The method of reasoning by which Kabsch arrives at the above formula, which I have quoted from Fritsch, is not known, to me.

Sachs, by direct experiment, finds that for each plant there is a temperature most favorable to its growth and two other limits, minimum and maximum, beyond which it will not grow.

Deblanchis finds that the temperature on which vegetation depends is not the ordinary temperature of the air as given by a sheltered thermometer; he prefers to approximate to the temperature of the leaf of the plant by the use of his "vegetation-thermoscope," which is an ordinary minimum thermometer covered with green muslin and kept moist, as in the ordinary wet-bulb thermometer. He places his thermometer at one and a half meters above the soil and in full exposure to sun and sky. Evidently the sum total of his temperatures will be between the sums of the ordinary wet-bulb and the ordinary dry-bulb thermometers, but must differ greatly from the temperature of the roots on which the growth of the plant primarily depends.

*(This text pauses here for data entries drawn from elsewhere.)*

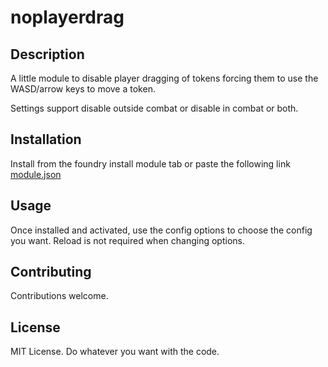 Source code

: # noplayerdrag

## Description
A little module to disable player dragging of tokens forcing them to use the WASD/arrow keys to move a token.

Settings support disable outside combat or disable in combat or both.

## Installation
Install from the foundry install module tab or paste the following link
[module.json](https://github.com/tposney/noplayerdrag/raw/main/module.json)

## Usage
Once installed and activated, use the config options to choose the config you want. Reload is not required when changing options.


## Contributing
Contributions welcome.

## License
MIT License. Do whatever you want with the code.
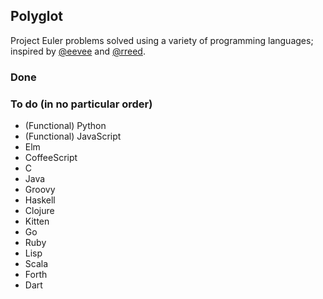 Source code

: Polyglot
--------

Project Euler problems solved using a variety of programming languages; inspired
by [@eevee](https://github.com/eevee) and [@rreed](https://github.com/rreed).

### Done

### To do (in no particular order)

* (Functional) Python
* (Functional) JavaScript
* Elm
* CoffeeScript
* C
* Java
* Groovy
* Haskell
* Clojure
* Kitten
* Go
* Ruby
* Lisp
* Scala
* Forth
* Dart
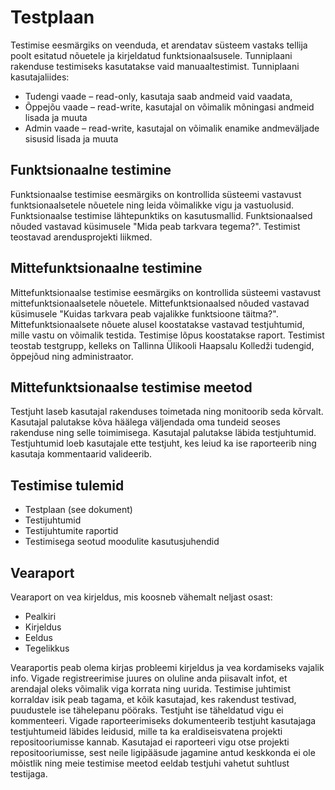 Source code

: # Testplaan

Testimise eesmärgiks on veenduda, et arendatav süsteem vastaks tellija poolt esitatud nõuetele ja kirjeldatud funktsionaalsusele. Tunniplaani rakenduse testimiseks kasutatakse vaid manuaaltestimist.
Tunniplaani kasutajaliides:
- Tudengi vaade – read-only, kasutaja saab andmeid vaid vaadata,
- Õppejõu vaade – read-write, kasutajal on võimalik mõningasi andmeid lisada ja muuta
- Admin vaade – read-write, kasutajal on võimalik enamike andmeväljade sisusid lisada ja muuta

## Funktsionaalne testimine
Funktsionaalse testimise eesmärgiks on kontrollida süsteemi vastavust funktsionaalsetele nõuetele ning leida võimalikke vigu ja vastuolusid. Funktsionaalse testimise lähtepunktiks on kasutusmallid. Funktsionaalsed nõuded vastavad küsimusele "Mida peab tarkvara tegema?". Testimist teostavad arendusprojekti liikmed.
## Mittefunktsionaalne testimine
Mittefunktsionaalse testimise eesmärgiks on kontrollida süsteemi vastavust mittefunktsionaalsetele nõuetele. Mittefunktsionaalsed nõuded vastavad küsimusele "Kuidas tarkvara peab vajalikke funktsioone täitma?". Mittefunktsionaalsete nõuete alusel koostatakse vastavad testjuhtumid, mille vastu on võimalik testida. Testimise lõpus koostatakse raport. Testimist teostab testgrupp, kelleks on Tallinna Ülikooli Haapsalu Kolledži tudengid, õppejõud ning administraator.
## Mittefunktsionaalse testimise meetod
Testjuht laseb kasutajal rakenduses toimetada ning monitoorib seda kõrvalt. Kasutajal palutakse kõva häälega väljendada oma tundeid seoses rakenduse ning selle toimimisega. Kasutajal palutakse läbida testjuhtumid. Testjuhtumid loeb kasutajale ette testjuht, kes leiud ka ise raporteerib ning kasutaja kommentaarid valideerib.

## Testimise tulemid
- Testplaan (see dokument)
- Testijuhtumid
- Testijuhtumite raportid
- Testimisega seotud moodulite kasutusjuhendid

## Vearaport
Vearaport on vea kirjeldus, mis koosneb vähemalt neljast osast:
- Pealkiri
- Kirjeldus
- Eeldus
- Tegelikkus

Vearaportis peab olema kirjas probleemi kirjeldus ja vea kordamiseks vajalik info. Vigade registreerimise juures on oluline anda piisavalt infot, et arendajal oleks võimalik viga korrata ning uurida. Testimise juhtimist korraldav isik peab tagama, et kõik kasutajad, kes rakendust testivad, puudustele ise tähelepanu pööraks. Testjuht ise täheldatud vigu ei kommenteeri. 
Vigade raporteerimiseks dokumenteerib testjuht kasutajaga testjuhtumeid läbides leidusid, mille ta ka eraldiseisvatena projekti repositooriumisse kannab. Kasutajad ei raporteeri vigu otse projekti repositooriumisse, sest neile ligipääsude jagamine antud keskkonda ei ole mõistlik ning meie testimise meetod eeldab testjuhi vahetut suhtlust testijaga.
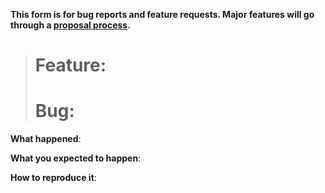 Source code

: **This form is for bug reports and feature requests. Major features will go through a [proposal process](https://github.com/aerogear/mobile-cli/blob/master/CONTRIBUTING.adoc).**

> # Feature:
> # Bug:

**What happened**:

**What you expected to happen**:

**How to reproduce it**: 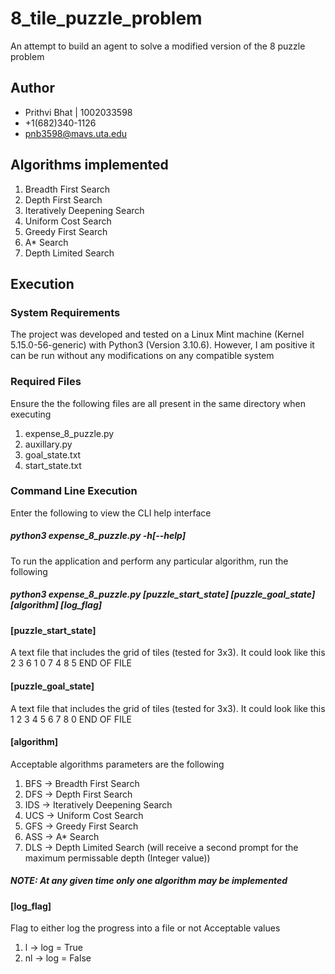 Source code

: # 8_tile_puzzle_problem
An attempt to build an agent to solve a modified version of the 8 puzzle problem

## Author
* Prithvi Bhat | 1002033598
* +1(682)340-1126
* pnb3598@mavs.uta.edu


## Algorithms implemented
1. Breadth First Search
2. Depth First Search
3. Iteratively Deepening Search
4. Uniform Cost Search
5. Greedy First Search
6. A* Search
7. Depth Limited Search

## Execution
### System Requirements
The project was developed and tested on a Linux Mint machine (Kernel 5.15.0-56-generic) with Python3 (Version 3.10.6).
However, I am positive it can be run without any modifications on any compatible system
### Required Files
Ensure the the following files are all present in the same directory when executing
1. expense_8_puzzle.py
2. auxillary.py
3. goal_state.txt
4. start_state.txt
### Command Line Execution
Enter the following to view the CLI help interface
##### python3 expense_8_puzzle.py -h[--help]

To run the application and perform any particular algorithm, run the following
##### python3 expense_8_puzzle.py [puzzle_start_state] [puzzle_goal_state] [algorithm] [log_flag]
#### [puzzle_start_state]
A text file that includes the grid of tiles (tested for 3x3). It could look like this
2 3 6
1 0 7
4 8 5
END OF FILE
#### [puzzle_goal_state]
A text file that includes the grid of tiles (tested for 3x3). It could look like this
1 2 3
4 5 6
7 8 0
END OF FILE

#### [algorithm]
Acceptable algorithms parameters are the following
1. BFS -> Breadth First Search
2. DFS -> Depth First Search
3. IDS -> Iteratively Deepening Search
4. UCS -> Uniform Cost Search
5. GFS -> Greedy First Search
6. ASS -> A* Search
7. DLS -> Depth Limited Search (will receive a second prompt for the maximum permissable depth (Integer value))

##### NOTE: At any given time only one algorithm may be implemented

#### [log_flag]
Flag to either log the progress into a file or not
Acceptable values
1. l -> log = True
2. nl -> log = False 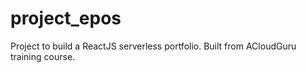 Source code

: # project_epos
Project to build a ReactJS serverless portfolio. Built from ACloudGuru training course.
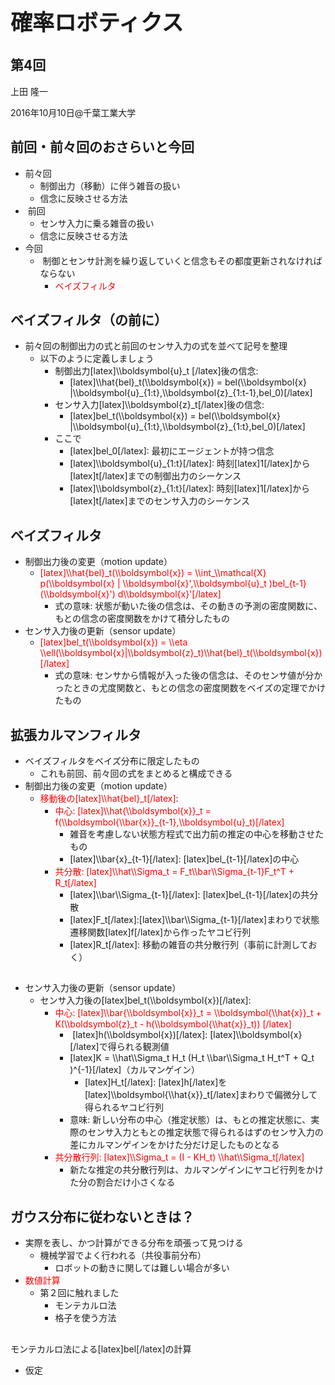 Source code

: <h1 style="font-size: 250%;">確率ロボティクス</h1>
<h2>第4回</h2>
上田 隆一

2016年10月10日\@千葉工業大学

<!--nextpage-->
<h2>前回・前々回のおさらいと今回</h2>
<ul>
 	<li>前々回
<ul>
 	<li>制御出力（移動）に伴う雑音の扱い</li>
 	<li>信念に反映させる方法</li>
</ul>
</li>
 	<li> 前回
<ul>
 	<li>センサ入力に乗る雑音の扱い</li>
 	<li>信念に反映させる方法</li>
</ul>
</li>
 	<li>今回
<ul>
 	<li> 制御とセンサ計測を繰り返していくと信念もその都度更新されなければならない
<ul>
 	<li><span style="color: #ff0000;">ベイズフィルタ</span></li>
</ul>
</li>
</ul>
</li>
</ul>
<h2><!--nextpage--></h2>
<h2>ベイズフィルタ（の前に）</h2>
<ul>
 	<li>前々回の制御出力の式と前回のセンサ入力の式を並べて記号を整理
<ul>
 	<li>以下のように定義しましょう
<ul>
 	<li>制御出力[latex]\\boldsymbol{u}_t [/latex]後の信念:
<ul>
 	<li>[latex]\\hat{bel}_t(\\boldsymbol{x}) = bel(\\boldsymbol{x} |\\boldsymbol{u}_{1:t},\\boldsymbol{z}_{1:t-1},bel_0)[/latex]</li>
</ul>
</li>
 	<li>センサ入力[latex]\\boldsymbol{z}_t[/latex]後の信念:
<ul>
 	<li>[latex]bel_t(\\boldsymbol{x}) = bel(\\boldsymbol{x} |\\boldsymbol{u}_{1:t},\\boldsymbol{z}_{1:t},bel_0)[/latex]</li>
</ul>
</li>
 	<li>ここで
<ul>
 	<li>[latex]bel_0[/latex]: 最初にエージェントが持つ信念</li>
 	<li>[latex]\\boldsymbol{u}_{1:t}[/latex]: 時刻[latex]1[/latex]から[latex]t[/latex]までの制御出力のシーケンス</li>
 	<li>[latex]\\boldsymbol{z}_{1:t}[/latex]: 時刻[latex]1[/latex]から[latex]t[/latex]までのセンサ入力のシーケンス</li>
</ul>
</li>
</ul>
</li>
</ul>
</li>
</ul>
<h2><!--nextpage--></h2>
<h2>ベイズフィルタ</h2>
<ul>
 	<li>制御出力後の変更（motion update）
<ul>
 	<li><span style="color: #ff0000;">[latex]\\hat{bel}_t(\\boldsymbol{x}) = \\int_\\mathcal{X} p(\\boldsymbol{x} | \\boldsymbol{x}',\\boldsymbol{u}_t )bel_{t-1}(\\boldsymbol{x}') d\\boldsymbol{x}'[/latex]</span>
<ul>
 	<li>式の意味: 状態が動いた後の信念は、その動きの予測の密度関数に、もとの信念の密度関数をかけて積分したもの</li>
</ul>
</li>
</ul>
</li>
 	<li>センサ入力後の更新（sensor update）
<ul>
 	<li><span style="color: #ff0000;">[latex]bel_t(\\boldsymbol{x}) = \\eta \\ell(\\boldsymbol{x}|\\boldsymbol{z}_t)\\hat{bel}_t(\\boldsymbol{x})[/latex]</span>
<ul>
 	<li>式の意味: センサから情報が入った後の信念は、そのセンサ値が分かったときの尤度関数と、もとの信念の密度関数をベイズの定理でかけたもの</li>
</ul>
</li>
</ul>
</li>
</ul>
<h2><!--nextpage--></h2>
<h2>拡張カルマンフィルタ</h2>
<ul>
 	<li>ベイズフィルタをベイズ分布に限定したもの
<ul>
 	<li>これも前回、前々回の式をまとめると構成できる</li>
</ul>
</li>
 	<li>制御出力後の変更（motion update）
<ul>
 	<li><span style="color: #ff0000;">移動後の[latex]\\hat{bel}_t[/latex]</span>:
<ul>
 	<li><span style="color: #ff0000;">中心: [latex]\\hat{\\boldsymbol{x}}_t = f(\\boldsymbol{\\bar{x}}_{t-1},\\boldsymbol{u}_t)[/latex]</span>
<ul>
 	<li>雑音を考慮しない状態方程式で出力前の推定の中心を移動させたもの</li>
 	<li>[latex]\\bar{x}_{t-1}[/latex]: [latex]bel_{t-1}[/latex]の中心</li>
</ul>
</li>
 	<li><span style="color: #ff0000;">共分散: [latex]\\hat\\Sigma_t = F_t\\bar\\Sigma_{t-1}F_t^T + R_t[/latex]</span>
<ul>
 	<li>[latex]\\bar\\Sigma_{t-1}[/latex]: [latex]bel_{t-1}[/latex]の共分散</li>
 	<li>[latex]F_t[/latex]:[latex]\\bar\\Sigma_{t-1}[/latex]まわりで状態遷移関数[latex]f[/latex]から作ったヤコビ行列</li>
 	<li>[latex]R_t[/latex]: 移動の雑音の共分散行列（事前に計測しておく）</li>
</ul>
</li>
</ul>
</li>
</ul>
</li>
</ul>
<h2><!--nextpage--></h2>
<ul>
 	<li>センサ入力後の更新（sensor update）
<ul>
 	<li>センサ入力後の[latex]bel_t(\\boldsymbol{x})[/latex]:
<ul>
 	<li><span style="color: #ff0000;">中心: [latex]\\bar{\\boldsymbol{x}}_t = \\boldsymbol{\\hat{x}}_t + K(\\boldsymbol{z}_t - h(\\boldsymbol{\\hat{x}}_t)) [/latex]</span>
<ul>
 	<li> [latex]h(\\boldsymbol{x})[/latex]: [latex]\\boldsymbol{x}[/latex]で得られる観測値</li>
 	<li>[latex]K = \\hat\\Sigma_t H_t (H_t \\bar\\Sigma_t H_t^T + Q_t )^{-1}[/latex]（カルマンゲイン）
<ul>
 	<li>[latex]H_t[/latex]: [latex]h[/latex]を[latex]\\boldsymbol{\\hat{x}}_t[/latex]まわりで偏微分して得られるヤコビ行列</li>
</ul>
</li>
 	<li>意味: 新しい分布の中心（推定状態）は、もとの推定状態に、実際のセンサ入力ともとの推定状態で得られるはずのセンサ入力の差にカルマンゲインをかけた分だけ足したものとなる</li>
</ul>
</li>
 	<li><span style="color: #ff0000;">共分散行列: [latex]\\Sigma_t = (I - KH_t) \\hat\\Sigma_t[/latex]</span>
<ul>
 	<li>新たな推定の共分散行列は、カルマンゲインにヤコビ行列をかけた分の割合だけ小さくなる</li>
</ul>
</li>
</ul>
</li>
</ul>
</li>
</ul>
<h2><!--nextpage--></h2>
<h2>ガウス分布に従わないときは？</h2>
<ul>
 	<li>実際を表し、かつ計算ができる分布を頑張って見つける
<ul>
 	<li>機械学習でよく行われる（共役事前分布）
<ul>
 	<li>ロボットの動きに関しては難しい場合が多い</li>
</ul>
</li>
</ul>
</li>
 	<li><span style="color: #ff0000;">数値計算</span>
<ul>
 	<li>第２回に触れました
<ul>
 	<li>モンテカルロ法</li>
 	<li>格子を使う方法</li>
</ul>
</li>
</ul>
</li>
</ul>
<h2><!--nextpage--></h2>
モンテカルロ法による[latex]bel[/latex]の計算
<ul>
 	<li>仮定</li>
</ul>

Hoffmann prefers to take for the daily temperature the excess above freezing of the maximum thermometer exposed to full sunshine and free air. Hoffmann's temperatures approach more nearly the temperature of the roots within a few inches of the surface of the ground. Besides taking the sums of the average daily temperatures of the shaded air thermometer, omitting all negative values or all those below freezing point, Hoffmann also took the sum of the bright bulb in vacuo and of the black bulb in vacuo, both in full sunshine; these latter temperatures are generally higher than those of the roots and much higher than those of the leaves. Hoffmann prefers to use the readings of the bright bulb in vacuo.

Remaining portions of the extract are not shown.